Тупик Желябова

130 лет назад, 3 апреля 1882 года, за убийство одесского прокурора Стрельникова были казнены народовольцы Желваков и Халтурин

Своих имен они не назвали, так и были повешены — неопознанными. Но левые идеи живучи, и молодые снова в группе риска: историю и литературу они знают по стандартам ЕГЭ или не знают вовсе, что там у них насчет «слезы ребенка» — мраком покрыто. Так что «Аль-Каида» «Аль-Каидой», там свои мотивы, но и про «Народную волю» сегодня самое время напомнить — люди там были вполне наши, русские, и это только время меняется, а люди — нет.

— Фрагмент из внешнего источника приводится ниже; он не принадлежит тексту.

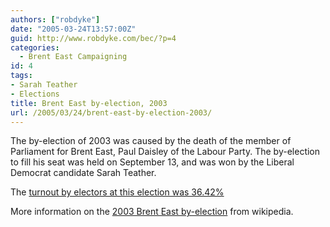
 ```yaml
---
authors: ["robdyke"]
date: "2005-03-24T13:57:00Z"
guid: http://www.robdyke.com/bec/?p=4
categories:
  - Brent East Campaigning
id: 4
tags:
- Sarah Teather
- Elections
title: Brent East by-election, 2003
url: /2005/03/24/brent-east-by-election-2003/
---
```

The by-election of 2003 was caused by the death of the member of Parliament for Brent East, Paul Daisley of the Labour Party. The by-election to fill his seat was held on September 13, and was won by the Liberal Democrat candidate Sarah Teather.

The [turnout by electors at this election was 36.42%](http://www2.brent.gov.uk/elections.nsf/24878f4b00d4f0f68025663c006c7944/cc78a3f1770f34d680256d9d003dbafa!OpenDocument)

More information on the [2003 Brent East by-election](http://en.wikipedia.org/wiki/Brent_East_by-election%2C_2003) from wikipedia.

Высокая перестройка, следуя завету Окуджавы «Возьмемся за руки, друзья!», мы идем, заполняя весь Невский, — и вдруг в створе улицы Желябова кто-то выкрикивает: «Позор цареубийцам!» И меня, помнится, это покоробило:

Храбрость и готовность отдать жизнь во имя своей мечты в юности казались мне доблестями настолько ослепительными, что не позволяли ни вглядеться, ни даже заметить отнятые жизни тех, кто случайно оказался на пути моих героев к их высокой цели. Судьба Халтурина, натаскавшего целый сундук динамита в Зимний дворец, представлялась мне до крайности романтичной, а судьба солдат, оказавшихся в кордегардии над роковым сундуком... Самый знаменитый романтик XX века Хемингуэй учил, что во время боя быков не нужно смотреть на распоротые животы лошадей. Помню, как и мне не хотелось смотреть на надгробную пирамиду убитых Халтуриным солдат Финляндского полка, на которую я однажды набрел на Смоленском кладбище, — ведь их смерть отбрасывала мрачную тень на моих героев.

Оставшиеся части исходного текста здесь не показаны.